CUARTO.- De conformidad con lo dispuesto en el artículo 398.2 de la Ley de Enjuiciamiento Civil , la estimación parcial del recurso motiva la no imposición de costas de esta alzada, lo que se hace extensivo a las de primera instancia, al estimarse sólo en parte la demanda, según prescribe el artículo 394.2 del mismo texto legal .

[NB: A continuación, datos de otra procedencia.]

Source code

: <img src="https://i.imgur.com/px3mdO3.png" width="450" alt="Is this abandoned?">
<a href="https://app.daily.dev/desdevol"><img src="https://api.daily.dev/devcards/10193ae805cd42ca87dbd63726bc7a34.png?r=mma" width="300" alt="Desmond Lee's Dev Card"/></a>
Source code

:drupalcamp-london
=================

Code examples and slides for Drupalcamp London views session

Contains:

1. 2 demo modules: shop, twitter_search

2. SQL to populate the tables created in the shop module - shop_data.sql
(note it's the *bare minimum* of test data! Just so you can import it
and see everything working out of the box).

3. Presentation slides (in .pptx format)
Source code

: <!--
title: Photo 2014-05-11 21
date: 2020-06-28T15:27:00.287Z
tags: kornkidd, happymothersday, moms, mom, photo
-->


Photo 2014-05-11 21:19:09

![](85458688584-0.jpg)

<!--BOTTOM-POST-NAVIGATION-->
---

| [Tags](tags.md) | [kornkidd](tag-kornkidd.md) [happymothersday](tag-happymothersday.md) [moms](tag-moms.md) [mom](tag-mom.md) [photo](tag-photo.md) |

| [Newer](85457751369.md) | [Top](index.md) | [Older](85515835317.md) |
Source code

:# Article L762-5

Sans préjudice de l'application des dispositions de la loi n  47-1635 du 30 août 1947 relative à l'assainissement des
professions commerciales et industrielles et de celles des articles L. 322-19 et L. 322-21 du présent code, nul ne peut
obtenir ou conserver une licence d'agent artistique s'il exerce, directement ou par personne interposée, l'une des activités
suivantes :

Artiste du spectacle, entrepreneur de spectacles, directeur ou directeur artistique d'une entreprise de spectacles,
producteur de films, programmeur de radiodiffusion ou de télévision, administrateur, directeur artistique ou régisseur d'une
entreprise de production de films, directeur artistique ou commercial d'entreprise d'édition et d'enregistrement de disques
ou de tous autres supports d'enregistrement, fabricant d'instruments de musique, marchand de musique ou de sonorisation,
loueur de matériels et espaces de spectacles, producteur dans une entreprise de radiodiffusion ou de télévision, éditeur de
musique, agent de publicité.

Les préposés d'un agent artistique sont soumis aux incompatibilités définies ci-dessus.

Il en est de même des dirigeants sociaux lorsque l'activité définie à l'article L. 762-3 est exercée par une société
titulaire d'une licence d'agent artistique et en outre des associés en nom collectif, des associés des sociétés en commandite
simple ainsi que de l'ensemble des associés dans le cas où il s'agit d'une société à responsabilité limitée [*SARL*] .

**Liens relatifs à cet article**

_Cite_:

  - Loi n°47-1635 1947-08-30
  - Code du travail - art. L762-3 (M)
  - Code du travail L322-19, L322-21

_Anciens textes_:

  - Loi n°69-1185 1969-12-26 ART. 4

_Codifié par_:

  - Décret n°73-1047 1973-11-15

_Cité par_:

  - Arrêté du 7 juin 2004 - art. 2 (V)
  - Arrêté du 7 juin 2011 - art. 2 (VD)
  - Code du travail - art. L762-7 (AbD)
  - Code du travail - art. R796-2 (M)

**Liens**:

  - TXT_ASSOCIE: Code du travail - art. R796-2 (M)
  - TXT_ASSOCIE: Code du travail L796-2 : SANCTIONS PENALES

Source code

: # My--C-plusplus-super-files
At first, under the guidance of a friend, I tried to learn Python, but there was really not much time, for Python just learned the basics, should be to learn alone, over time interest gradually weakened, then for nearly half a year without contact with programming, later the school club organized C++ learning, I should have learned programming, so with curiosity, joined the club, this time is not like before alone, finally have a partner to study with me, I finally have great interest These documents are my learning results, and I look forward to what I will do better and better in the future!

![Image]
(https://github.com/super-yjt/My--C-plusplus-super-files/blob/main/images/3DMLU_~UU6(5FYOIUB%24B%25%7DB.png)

Vistos los artículos citados y demás de general aplicación.
Fallo
Estimamos en parte el recurso de apelación interpuesto por la representación de Lidl Supermercados S.A.U. contra la sentencia dictada el 3 de Marzo de 2.010 por el Juzgado de Primera Instancia nº 4 de Sagunto en autos de juicio ordinario seguidos con el nº 890/08, que se revoca parcialmente en el sentido de fijar el importe de la condena en la cantidad de 4.755'24 euros, más intereses legales desde la interposición de la demanda y sin hacer imposición sobre las costas causadas en ambas instancias. Dese al depósito constituído el destino legal procedente. Cumplidas que sean las diligencias de rigor, con testimonio de esta resolución, remítanse las actuaciones al Juzgado de origen, para su conocimiento y efectos, debiendo acusar recibo. Contra la presente no cabe recurso alguno, sin perjuicio de lo dispuesto en el artículo 477.2.3º de la Ley de Enjuiciamiento Civil , que en su caso, se habrá de interponer mediante escrito presentado ante esta Sala dentro de los veinte días siguientes a su notificación.
Así por esta nuestra sentencia, de la que se unirá certificación al rollo, lo pronunciamos, mandamos y firmamos.